Without any pictures, restate the full set of records below exactly.

[Records supplied]

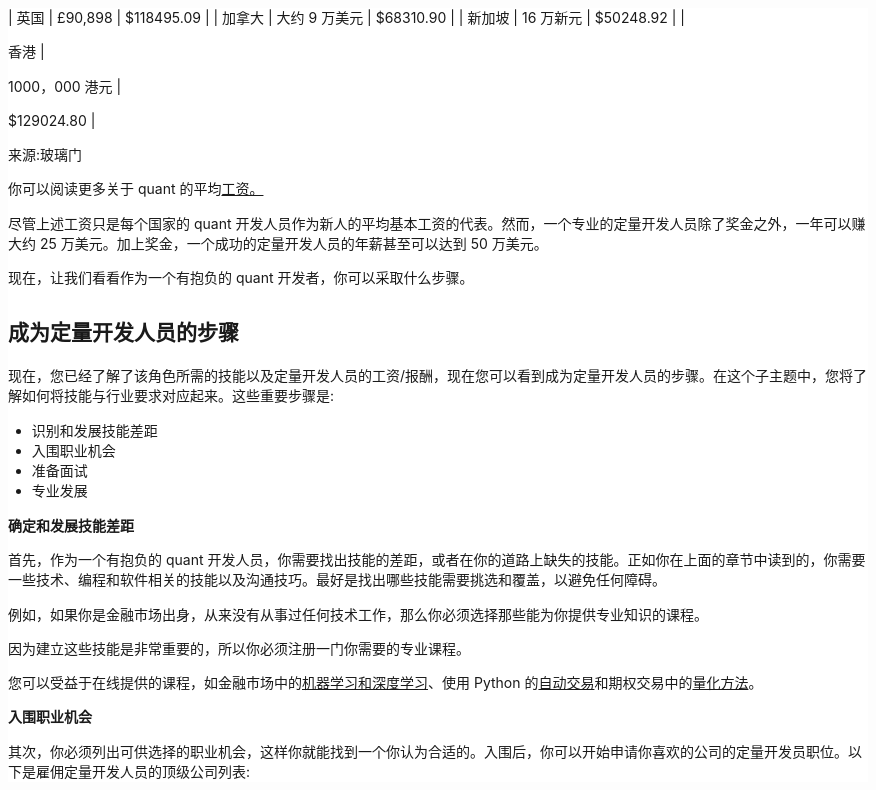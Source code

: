 | 
英国 | 
£90,898 | 
$118495.09 |
| 
加拿大 | 
大约 9 万美元 | 
$68310.90 |
| 
新加坡 | 
16 万新元 | 
$50248.92 |
| 

香港 | 

1000，000 港元 | 

$129024.80 |

来源:玻璃门

你可以阅读更多关于 quant 的平均[工资。](/salary-quants-really-earn/)

尽管上述工资只是每个国家的 quant 开发人员作为新人的平均基本工资的代表。然而，一个专业的定量开发人员除了奖金之外，一年可以赚大约 25 万美元。加上奖金，一个成功的定量开发人员的年薪甚至可以达到 50 万美元。

现在，让我们看看作为一个有抱负的 quant 开发者，你可以采取什么步骤。

## 成为定量开发人员的步骤

现在，您已经了解了该角色所需的技能以及定量开发人员的工资/报酬，现在您可以看到成为定量开发人员的步骤。在这个子主题中，您将了解如何将技能与行业要求对应起来。这些重要步骤是:

*   识别和发展技能差距
*   入围职业机会
*   准备面试
*   专业发展

**确定和发展技能差距**

首先，作为一个有抱负的 quant 开发人员，你需要找出技能的差距，或者在你的道路上缺失的技能。正如你在上面的章节中读到的，你需要一些技术、编程和软件相关的技能以及沟通技巧。最好是找出哪些技能需要挑选和覆盖，以避免任何障碍。

例如，如果你是金融市场出身，从来没有从事过任何技术工作，那么你必须选择那些能为你提供专业知识的课程。

因为建立这些技能是非常重要的，所以你必须注册一门你需要的专业课程。

您可以受益于在线提供的课程，如金融市场中的[机器学习和深度学习](https://quantra.quantinsti.com/learning-track/machine-learning-deep-learning-in-financial-markets)、使用 Python 的[自动交易](https://quantra.quantinsti.com/learning-track/automated-trading-using-python-interactive-brokers)和期权交易中的[量化方法](https://quantra.quantinsti.com/learning-track/quantitative-approach-in-options-trading)。

**入围职业机会**

其次，你必须列出可供选择的职业机会，这样你就能找到一个你认为合适的。入围后，你可以开始申请你喜欢的公司的定量开发员职位。以下是雇佣定量开发人员的顶级公司列表:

[/Records supplied]

== Solved problem ==
Source code

: | 
英国 | 
£90,898 | 
$118495.09 |
| 
加拿大 | 
大约 9 万美元 | 
$68310.90 |
| 
新加坡 | 
16 万新元 | 
$50248.92 |
| 

香港 | 

1000，000 港元 | 

$129024.80 |

来源:玻璃门

你可以阅读更多关于 quant 的平均[工资。](/salary-quants-really-earn/)

尽管上述工资只是每个国家的 quant 开发人员作为新人的平均基本工资的代表。然而，一个专业的定量开发人员除了奖金之外，一年可以赚大约 25 万美元。加上奖金，一个成功的定量开发人员的年薪甚至可以达到 50 万美元。

现在，让我们看看作为一个有抱负的 quant 开发者，你可以采取什么步骤。

## 成为定量开发人员的步骤

现在，您已经了解了该角色所需的技能以及定量开发人员的工资/报酬，现在您可以看到成为定量开发人员的步骤。在这个子主题中，您将了解如何将技能与行业要求对应起来。这些重要步骤是:

*   识别和发展技能差距
*   入围职业机会
*   准备面试
*   专业发展

**确定和发展技能差距**

首先，作为一个有抱负的 quant 开发人员，你需要找出技能的差距，或者在你的道路上缺失的技能。正如你在上面的章节中读到的，你需要一些技术、编程和软件相关的技能以及沟通技巧。最好是找出哪些技能需要挑选和覆盖，以避免任何障碍。

例如，如果你是金融市场出身，从来没有从事过任何技术工作，那么你必须选择那些能为你提供专业知识的课程。

因为建立这些技能是非常重要的，所以你必须注册一门你需要的专业课程。

您可以受益于在线提供的课程，如金融市场中的[机器学习和深度学习](https://quantra.quantinsti.com/learning-track/machine-learning-deep-learning-in-financial-markets)、使用 Python 的[自动交易](https://quantra.quantinsti.com/learning-track/automated-trading-using-python-interactive-brokers)和期权交易中的[量化方法](https://quantra.quantinsti.com/learning-track/quantitative-approach-in-options-trading)。

**入围职业机会**

其次，你必须列出可供选择的职业机会，这样你就能找到一个你认为合适的。入围后，你可以开始申请你喜欢的公司的定量开发员职位。以下是雇佣定量开发人员的顶级公司列表:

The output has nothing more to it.